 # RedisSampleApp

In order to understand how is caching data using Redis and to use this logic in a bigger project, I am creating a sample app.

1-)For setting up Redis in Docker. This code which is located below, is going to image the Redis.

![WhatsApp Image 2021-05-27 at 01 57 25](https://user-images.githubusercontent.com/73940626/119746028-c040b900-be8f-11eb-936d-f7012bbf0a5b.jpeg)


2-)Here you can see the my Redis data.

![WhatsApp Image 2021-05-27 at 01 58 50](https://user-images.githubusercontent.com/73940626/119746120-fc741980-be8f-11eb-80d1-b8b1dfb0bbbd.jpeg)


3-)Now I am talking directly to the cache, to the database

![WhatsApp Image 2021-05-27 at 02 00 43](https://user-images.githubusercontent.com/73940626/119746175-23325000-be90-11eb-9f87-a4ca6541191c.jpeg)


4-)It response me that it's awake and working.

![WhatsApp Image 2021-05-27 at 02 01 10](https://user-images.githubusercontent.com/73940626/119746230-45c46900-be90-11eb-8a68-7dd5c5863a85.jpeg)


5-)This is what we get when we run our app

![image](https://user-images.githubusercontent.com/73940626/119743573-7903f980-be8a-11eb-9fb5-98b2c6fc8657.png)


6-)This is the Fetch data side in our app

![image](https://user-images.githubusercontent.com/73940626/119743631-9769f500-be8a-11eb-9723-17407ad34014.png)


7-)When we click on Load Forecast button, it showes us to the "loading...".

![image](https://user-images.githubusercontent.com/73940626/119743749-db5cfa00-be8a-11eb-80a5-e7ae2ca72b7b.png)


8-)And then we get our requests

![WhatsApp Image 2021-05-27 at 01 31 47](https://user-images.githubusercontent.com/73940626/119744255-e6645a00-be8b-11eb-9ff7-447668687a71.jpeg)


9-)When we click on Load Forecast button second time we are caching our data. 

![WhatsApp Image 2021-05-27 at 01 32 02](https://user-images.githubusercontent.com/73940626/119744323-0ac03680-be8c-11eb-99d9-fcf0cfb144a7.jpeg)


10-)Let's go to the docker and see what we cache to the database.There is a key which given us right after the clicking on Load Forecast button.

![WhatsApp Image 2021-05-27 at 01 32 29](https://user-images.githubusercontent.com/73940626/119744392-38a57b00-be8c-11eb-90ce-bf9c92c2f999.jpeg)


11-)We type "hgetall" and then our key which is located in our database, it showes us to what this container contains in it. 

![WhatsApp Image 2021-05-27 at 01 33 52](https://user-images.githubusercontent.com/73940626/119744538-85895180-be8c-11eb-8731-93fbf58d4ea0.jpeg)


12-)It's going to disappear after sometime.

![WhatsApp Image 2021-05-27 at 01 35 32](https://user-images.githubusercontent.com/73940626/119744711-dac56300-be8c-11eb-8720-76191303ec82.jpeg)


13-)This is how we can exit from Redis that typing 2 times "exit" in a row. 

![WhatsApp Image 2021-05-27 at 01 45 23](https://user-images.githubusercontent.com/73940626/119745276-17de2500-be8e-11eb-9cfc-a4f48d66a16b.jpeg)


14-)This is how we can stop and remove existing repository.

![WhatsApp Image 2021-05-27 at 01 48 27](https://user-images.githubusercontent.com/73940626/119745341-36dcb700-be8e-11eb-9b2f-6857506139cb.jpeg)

• • •

In this exercise, reproduce the material word for word, in full.

 # RedisSampleApp

In order to understand how is caching data using Redis and to use this logic in a bigger project, I am creating a sample app.

1-)For setting up Redis in Docker. This code which is located below, is going to image the Redis.

![WhatsApp Image 2021-05-27 at 01 57 25](https://user-images.githubusercontent.com/73940626/119746028-c040b900-be8f-11eb-936d-f7012bbf0a5b.jpeg)


2-)Here you can see the my Redis data.

![WhatsApp Image 2021-05-27 at 01 58 50](https://user-images.githubusercontent.com/73940626/119746120-fc741980-be8f-11eb-80d1-b8b1dfb0bbbd.jpeg)


3-)Now I am talking directly to the cache, to the database

![WhatsApp Image 2021-05-27 at 02 00 43](https://user-images.githubusercontent.com/73940626/119746175-23325000-be90-11eb-9f87-a4ca6541191c.jpeg)


4-)It response me that it's awake and working.

![WhatsApp Image 2021-05-27 at 02 01 10](https://user-images.githubusercontent.com/73940626/119746230-45c46900-be90-11eb-8a68-7dd5c5863a85.jpeg)


5-)This is what we get when we run our app

![image](https://user-images.githubusercontent.com/73940626/119743573-7903f980-be8a-11eb-9fb5-98b2c6fc8657.png)


6-)This is the Fetch data side in our app

![image](https://user-images.githubusercontent.com/73940626/119743631-9769f500-be8a-11eb-9723-17407ad34014.png)


7-)When we click on Load Forecast button, it showes us to the "loading...".

![image](https://user-images.githubusercontent.com/73940626/119743749-db5cfa00-be8a-11eb-80a5-e7ae2ca72b7b.png)


8-)And then we get our requests

![WhatsApp Image 2021-05-27 at 01 31 47](https://user-images.githubusercontent.com/73940626/119744255-e6645a00-be8b-11eb-9ff7-447668687a71.jpeg)


9-)When we click on Load Forecast button second time we are caching our data. 

![WhatsApp Image 2021-05-27 at 01 32 02](https://user-images.githubusercontent.com/73940626/119744323-0ac03680-be8c-11eb-99d9-fcf0cfb144a7.jpeg)


10-)Let's go to the docker and see what we cache to the database.There is a key which given us right after the clicking on Load Forecast button.

![WhatsApp Image 2021-05-27 at 01 32 29](https://user-images.githubusercontent.com/73940626/119744392-38a57b00-be8c-11eb-90ce-bf9c92c2f999.jpeg)


11-)We type "hgetall" and then our key which is located in our database, it showes us to what this container contains in it. 

![WhatsApp Image 2021-05-27 at 01 33 52](https://user-images.githubusercontent.com/73940626/119744538-85895180-be8c-11eb-8731-93fbf58d4ea0.jpeg)


12-)It's going to disappear after sometime.

![WhatsApp Image 2021-05-27 at 01 35 32](https://user-images.githubusercontent.com/73940626/119744711-dac56300-be8c-11eb-8720-76191303ec82.jpeg)


13-)This is how we can exit from Redis that typing 2 times "exit" in a row. 

![WhatsApp Image 2021-05-27 at 01 45 23](https://user-images.githubusercontent.com/73940626/119745276-17de2500-be8e-11eb-9cfc-a4f48d66a16b.jpeg)


14-)This is how we can stop and remove existing repository.

![WhatsApp Image 2021-05-27 at 01 48 27](https://user-images.githubusercontent.com/73940626/119745341-36dcb700-be8e-11eb-9b2f-6857506139cb.jpeg)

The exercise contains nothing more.